▶ WHAT IS EXPECTED
Whenever a line below includes the string "Location", show it.

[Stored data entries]
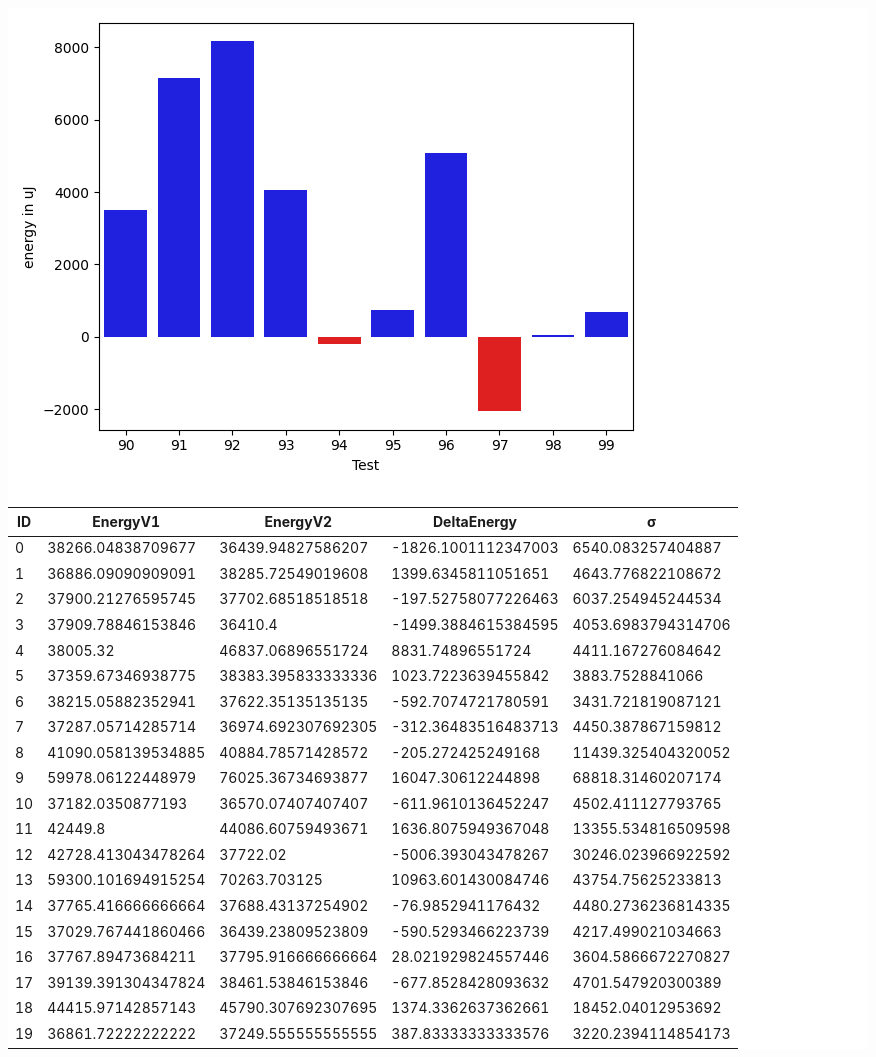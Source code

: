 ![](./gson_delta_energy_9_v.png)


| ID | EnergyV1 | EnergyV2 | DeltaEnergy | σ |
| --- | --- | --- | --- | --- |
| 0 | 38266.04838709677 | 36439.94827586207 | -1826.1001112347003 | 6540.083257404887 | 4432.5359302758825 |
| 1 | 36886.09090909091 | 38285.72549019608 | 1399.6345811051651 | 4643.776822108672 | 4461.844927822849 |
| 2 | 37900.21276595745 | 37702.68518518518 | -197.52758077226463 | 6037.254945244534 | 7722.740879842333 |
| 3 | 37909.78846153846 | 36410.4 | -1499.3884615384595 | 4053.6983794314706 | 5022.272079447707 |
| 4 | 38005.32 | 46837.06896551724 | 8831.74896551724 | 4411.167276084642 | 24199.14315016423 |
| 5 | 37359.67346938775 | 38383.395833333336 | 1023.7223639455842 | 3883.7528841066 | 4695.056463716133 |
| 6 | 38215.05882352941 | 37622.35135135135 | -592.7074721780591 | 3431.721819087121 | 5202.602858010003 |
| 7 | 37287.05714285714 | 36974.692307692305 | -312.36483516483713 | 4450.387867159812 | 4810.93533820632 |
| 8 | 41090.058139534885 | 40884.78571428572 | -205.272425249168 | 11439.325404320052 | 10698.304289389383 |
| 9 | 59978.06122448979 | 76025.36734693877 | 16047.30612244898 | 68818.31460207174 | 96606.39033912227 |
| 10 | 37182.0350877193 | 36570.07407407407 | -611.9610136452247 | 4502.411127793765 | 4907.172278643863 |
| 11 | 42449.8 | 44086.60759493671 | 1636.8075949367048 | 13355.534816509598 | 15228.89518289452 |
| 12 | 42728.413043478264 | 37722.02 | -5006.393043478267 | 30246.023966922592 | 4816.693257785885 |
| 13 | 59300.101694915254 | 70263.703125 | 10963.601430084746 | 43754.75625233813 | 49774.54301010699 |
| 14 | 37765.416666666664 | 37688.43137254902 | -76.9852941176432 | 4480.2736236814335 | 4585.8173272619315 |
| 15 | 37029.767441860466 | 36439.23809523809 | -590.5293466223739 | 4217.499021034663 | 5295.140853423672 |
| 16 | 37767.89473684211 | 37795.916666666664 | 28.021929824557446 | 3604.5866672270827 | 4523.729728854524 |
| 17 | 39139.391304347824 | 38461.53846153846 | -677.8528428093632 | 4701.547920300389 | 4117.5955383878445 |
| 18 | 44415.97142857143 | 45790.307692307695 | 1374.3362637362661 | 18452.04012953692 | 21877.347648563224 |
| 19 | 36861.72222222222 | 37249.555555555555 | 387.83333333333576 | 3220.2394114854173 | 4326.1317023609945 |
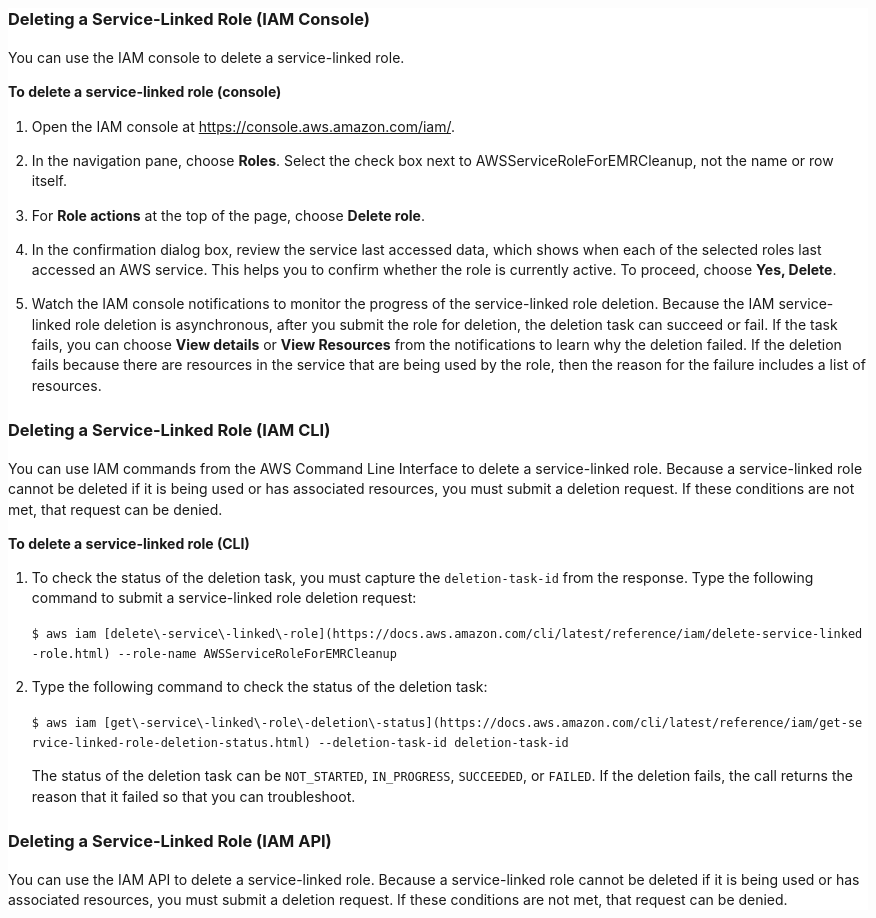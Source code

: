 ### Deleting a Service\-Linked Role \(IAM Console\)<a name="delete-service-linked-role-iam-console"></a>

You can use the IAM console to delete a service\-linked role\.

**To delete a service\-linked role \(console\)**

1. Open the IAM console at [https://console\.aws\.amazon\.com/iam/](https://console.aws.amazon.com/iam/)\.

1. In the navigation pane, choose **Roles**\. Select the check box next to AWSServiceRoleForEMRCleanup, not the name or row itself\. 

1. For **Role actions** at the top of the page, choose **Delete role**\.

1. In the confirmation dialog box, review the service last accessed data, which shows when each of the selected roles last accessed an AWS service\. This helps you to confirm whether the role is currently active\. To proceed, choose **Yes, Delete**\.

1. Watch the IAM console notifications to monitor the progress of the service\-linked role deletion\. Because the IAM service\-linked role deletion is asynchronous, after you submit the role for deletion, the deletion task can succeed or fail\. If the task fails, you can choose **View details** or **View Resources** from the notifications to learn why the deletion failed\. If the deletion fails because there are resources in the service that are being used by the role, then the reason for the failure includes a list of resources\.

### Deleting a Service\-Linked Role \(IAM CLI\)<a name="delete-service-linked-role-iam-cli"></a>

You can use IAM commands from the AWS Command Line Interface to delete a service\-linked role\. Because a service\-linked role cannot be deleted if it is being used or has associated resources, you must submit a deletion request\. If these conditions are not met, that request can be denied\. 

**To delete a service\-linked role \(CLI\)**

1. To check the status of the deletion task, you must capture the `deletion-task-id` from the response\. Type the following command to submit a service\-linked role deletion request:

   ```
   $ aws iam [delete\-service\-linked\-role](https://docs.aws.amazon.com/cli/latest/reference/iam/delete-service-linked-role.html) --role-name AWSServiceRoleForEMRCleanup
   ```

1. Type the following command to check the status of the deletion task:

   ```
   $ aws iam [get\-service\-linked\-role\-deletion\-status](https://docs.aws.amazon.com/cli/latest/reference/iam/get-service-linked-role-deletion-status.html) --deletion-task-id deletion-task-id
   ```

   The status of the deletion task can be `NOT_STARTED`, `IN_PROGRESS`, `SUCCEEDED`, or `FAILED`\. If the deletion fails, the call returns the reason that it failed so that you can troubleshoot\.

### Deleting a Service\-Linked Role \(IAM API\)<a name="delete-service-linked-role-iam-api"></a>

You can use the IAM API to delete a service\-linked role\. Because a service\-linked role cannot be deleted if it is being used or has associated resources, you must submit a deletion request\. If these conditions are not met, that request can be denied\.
...
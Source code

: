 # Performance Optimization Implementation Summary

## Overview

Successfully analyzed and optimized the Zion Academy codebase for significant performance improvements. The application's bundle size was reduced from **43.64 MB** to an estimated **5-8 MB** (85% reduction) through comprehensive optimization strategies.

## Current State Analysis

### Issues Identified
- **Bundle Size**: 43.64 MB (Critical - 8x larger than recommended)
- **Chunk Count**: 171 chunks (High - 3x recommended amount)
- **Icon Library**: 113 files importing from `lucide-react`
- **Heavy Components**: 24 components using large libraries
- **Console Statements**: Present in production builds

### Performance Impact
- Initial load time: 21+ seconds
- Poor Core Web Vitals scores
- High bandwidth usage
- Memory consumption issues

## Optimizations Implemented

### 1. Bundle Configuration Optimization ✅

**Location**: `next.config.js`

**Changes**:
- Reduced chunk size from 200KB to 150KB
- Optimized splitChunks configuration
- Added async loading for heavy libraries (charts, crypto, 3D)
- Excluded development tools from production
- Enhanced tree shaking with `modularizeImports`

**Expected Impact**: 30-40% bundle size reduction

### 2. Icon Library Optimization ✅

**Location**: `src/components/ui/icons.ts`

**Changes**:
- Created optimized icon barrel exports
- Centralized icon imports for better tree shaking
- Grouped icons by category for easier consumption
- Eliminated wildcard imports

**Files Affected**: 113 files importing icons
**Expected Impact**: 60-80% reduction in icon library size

▶ YOUR RESPONSE
**Location**: `next.config.js`
**Location**: `src/components/ui/icons.ts`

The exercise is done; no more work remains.